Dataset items

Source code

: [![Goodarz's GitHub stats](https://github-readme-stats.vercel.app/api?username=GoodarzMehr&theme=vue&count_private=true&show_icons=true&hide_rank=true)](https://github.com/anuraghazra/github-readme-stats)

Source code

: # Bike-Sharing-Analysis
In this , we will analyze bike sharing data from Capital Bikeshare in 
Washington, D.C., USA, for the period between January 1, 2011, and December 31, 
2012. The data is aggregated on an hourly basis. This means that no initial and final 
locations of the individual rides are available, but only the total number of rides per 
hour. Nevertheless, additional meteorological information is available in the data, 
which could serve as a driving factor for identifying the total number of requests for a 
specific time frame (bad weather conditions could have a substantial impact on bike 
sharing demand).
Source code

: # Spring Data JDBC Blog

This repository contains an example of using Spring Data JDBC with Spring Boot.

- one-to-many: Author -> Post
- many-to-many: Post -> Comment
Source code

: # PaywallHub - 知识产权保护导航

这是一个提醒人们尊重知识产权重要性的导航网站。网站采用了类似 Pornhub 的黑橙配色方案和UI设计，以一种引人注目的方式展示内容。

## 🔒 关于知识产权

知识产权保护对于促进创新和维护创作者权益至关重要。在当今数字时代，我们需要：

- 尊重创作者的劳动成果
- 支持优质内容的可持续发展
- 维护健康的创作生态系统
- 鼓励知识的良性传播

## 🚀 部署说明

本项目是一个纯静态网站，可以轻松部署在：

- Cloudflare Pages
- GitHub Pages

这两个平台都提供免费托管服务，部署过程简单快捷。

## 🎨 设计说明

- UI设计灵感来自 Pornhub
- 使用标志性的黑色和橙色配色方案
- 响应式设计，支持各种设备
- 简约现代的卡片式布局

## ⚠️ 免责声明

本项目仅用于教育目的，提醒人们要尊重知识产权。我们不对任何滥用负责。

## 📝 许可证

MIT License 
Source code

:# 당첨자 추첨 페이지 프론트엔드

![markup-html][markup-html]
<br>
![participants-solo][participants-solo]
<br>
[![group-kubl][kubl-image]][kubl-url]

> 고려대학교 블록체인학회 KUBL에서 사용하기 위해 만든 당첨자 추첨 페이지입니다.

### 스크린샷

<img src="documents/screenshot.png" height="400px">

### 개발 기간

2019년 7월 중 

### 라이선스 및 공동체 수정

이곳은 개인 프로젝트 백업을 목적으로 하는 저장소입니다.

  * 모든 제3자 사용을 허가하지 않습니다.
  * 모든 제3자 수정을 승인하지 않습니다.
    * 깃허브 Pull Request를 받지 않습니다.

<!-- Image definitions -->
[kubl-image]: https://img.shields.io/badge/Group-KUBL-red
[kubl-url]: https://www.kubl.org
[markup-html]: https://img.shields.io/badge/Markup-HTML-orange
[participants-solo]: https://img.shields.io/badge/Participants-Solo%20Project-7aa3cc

Exercise prompt ▸
Go through the records line by line, and copy each line that holds the string "solo".

Output ▸
![participants-solo][participants-solo]
[participants-solo]: https://img.shields.io/badge/Participants-Solo%20Project-7aa3cc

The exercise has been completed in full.